*WHAT IS NEEDED:*
Go over the data and copy out each line with "beams" in it.

(Stored data)
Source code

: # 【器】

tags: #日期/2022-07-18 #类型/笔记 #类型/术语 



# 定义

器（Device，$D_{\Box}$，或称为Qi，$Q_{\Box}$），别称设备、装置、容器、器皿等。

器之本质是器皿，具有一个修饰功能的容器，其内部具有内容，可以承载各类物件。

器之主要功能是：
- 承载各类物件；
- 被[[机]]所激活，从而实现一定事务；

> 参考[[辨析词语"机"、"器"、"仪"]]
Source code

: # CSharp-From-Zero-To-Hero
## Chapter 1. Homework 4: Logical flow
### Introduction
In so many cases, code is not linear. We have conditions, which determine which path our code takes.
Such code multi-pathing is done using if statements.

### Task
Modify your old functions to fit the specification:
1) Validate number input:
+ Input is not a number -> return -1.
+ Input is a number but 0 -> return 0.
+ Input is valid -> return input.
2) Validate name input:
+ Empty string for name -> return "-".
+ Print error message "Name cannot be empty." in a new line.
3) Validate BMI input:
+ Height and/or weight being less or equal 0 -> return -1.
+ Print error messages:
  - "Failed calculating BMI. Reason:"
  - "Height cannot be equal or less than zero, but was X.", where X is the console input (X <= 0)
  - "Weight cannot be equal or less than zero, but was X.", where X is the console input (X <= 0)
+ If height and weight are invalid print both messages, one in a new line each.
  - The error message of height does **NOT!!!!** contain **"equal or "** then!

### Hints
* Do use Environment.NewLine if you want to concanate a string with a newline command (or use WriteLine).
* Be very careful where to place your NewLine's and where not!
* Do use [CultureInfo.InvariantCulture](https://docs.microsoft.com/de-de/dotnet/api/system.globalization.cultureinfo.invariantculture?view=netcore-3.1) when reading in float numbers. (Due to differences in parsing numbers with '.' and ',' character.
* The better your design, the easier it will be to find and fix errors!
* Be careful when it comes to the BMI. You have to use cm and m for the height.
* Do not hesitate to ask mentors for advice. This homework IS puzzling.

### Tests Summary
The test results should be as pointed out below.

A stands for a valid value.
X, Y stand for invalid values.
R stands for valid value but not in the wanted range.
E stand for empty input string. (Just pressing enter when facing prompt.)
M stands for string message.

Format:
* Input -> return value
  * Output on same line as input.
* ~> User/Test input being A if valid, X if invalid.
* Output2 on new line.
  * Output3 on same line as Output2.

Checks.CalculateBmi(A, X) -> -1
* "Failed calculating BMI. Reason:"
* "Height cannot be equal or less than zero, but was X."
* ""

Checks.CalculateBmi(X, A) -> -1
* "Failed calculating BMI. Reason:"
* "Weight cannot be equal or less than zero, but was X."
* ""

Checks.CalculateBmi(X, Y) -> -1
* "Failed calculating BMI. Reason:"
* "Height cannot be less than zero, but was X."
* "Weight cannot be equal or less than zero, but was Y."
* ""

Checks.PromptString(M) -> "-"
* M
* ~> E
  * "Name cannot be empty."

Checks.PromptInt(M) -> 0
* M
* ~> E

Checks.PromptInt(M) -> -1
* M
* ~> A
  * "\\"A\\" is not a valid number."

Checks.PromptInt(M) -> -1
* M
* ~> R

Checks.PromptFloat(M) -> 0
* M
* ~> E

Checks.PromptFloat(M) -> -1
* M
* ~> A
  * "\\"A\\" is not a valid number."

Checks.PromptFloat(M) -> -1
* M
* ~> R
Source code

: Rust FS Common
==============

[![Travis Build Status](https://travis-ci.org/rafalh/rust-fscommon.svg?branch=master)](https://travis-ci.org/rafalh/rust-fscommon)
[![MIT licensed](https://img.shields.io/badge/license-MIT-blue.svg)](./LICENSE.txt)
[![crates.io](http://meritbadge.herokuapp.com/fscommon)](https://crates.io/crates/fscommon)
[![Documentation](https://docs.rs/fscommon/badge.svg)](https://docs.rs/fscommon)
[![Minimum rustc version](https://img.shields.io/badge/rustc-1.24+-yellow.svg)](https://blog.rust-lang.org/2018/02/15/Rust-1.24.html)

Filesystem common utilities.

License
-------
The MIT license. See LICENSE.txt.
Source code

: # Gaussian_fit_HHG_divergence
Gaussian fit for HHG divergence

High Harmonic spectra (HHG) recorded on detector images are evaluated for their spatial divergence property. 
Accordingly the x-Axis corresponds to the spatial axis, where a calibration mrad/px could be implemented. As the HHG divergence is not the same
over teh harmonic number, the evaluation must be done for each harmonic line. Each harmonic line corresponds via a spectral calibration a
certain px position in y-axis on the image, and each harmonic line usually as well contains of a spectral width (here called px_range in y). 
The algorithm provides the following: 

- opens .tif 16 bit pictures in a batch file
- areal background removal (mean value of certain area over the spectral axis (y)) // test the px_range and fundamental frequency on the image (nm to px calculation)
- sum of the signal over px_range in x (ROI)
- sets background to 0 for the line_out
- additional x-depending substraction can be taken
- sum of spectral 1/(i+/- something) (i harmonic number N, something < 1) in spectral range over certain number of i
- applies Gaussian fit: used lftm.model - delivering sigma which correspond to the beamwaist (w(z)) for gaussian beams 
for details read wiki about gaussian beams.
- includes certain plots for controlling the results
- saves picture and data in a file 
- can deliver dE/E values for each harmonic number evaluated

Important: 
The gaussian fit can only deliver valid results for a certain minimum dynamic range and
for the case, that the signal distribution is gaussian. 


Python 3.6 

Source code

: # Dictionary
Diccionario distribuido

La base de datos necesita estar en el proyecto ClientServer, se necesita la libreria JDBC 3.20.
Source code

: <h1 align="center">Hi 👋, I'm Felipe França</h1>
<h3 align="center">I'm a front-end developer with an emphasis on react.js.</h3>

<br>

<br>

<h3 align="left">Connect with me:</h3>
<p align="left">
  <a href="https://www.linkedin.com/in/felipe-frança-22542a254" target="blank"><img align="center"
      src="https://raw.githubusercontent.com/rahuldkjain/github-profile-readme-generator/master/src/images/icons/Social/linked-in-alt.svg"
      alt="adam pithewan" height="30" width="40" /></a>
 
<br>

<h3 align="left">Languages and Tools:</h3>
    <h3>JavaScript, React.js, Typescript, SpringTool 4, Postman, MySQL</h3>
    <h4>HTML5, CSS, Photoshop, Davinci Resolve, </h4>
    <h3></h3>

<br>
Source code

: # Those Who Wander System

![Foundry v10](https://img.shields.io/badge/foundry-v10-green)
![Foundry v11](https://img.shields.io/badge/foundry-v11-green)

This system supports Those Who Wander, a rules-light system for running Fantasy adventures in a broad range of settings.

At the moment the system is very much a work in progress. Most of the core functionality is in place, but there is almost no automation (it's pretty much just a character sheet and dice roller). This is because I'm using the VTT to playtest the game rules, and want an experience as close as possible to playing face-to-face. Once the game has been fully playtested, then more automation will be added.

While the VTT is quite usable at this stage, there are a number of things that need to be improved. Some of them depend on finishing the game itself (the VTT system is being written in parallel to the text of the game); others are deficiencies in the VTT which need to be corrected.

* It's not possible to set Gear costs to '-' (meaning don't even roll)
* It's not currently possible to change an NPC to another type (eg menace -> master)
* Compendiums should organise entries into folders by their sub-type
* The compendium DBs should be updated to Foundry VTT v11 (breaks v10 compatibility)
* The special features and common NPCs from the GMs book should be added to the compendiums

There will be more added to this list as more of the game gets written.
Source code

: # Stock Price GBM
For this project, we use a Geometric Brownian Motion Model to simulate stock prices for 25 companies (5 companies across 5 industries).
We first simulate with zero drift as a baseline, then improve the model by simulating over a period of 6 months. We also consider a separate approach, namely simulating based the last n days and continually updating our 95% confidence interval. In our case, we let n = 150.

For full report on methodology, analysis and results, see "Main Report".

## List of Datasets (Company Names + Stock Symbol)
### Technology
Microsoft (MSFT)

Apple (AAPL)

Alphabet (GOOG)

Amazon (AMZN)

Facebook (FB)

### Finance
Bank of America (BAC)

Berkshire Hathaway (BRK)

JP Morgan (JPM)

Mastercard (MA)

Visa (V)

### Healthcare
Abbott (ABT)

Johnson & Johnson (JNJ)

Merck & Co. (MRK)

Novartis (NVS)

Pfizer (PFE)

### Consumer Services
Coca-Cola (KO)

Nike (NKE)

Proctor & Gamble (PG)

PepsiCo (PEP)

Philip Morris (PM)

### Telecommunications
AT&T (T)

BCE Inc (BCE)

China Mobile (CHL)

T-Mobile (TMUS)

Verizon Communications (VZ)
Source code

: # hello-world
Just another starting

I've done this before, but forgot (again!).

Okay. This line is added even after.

*RESPONSE TO THIS EXERCISE:*
- applies Gaussian fit: used lftm.model - delivering sigma which correspond to the beamwaist (w(z)) for gaussian beams 
for details read wiki about gaussian beams.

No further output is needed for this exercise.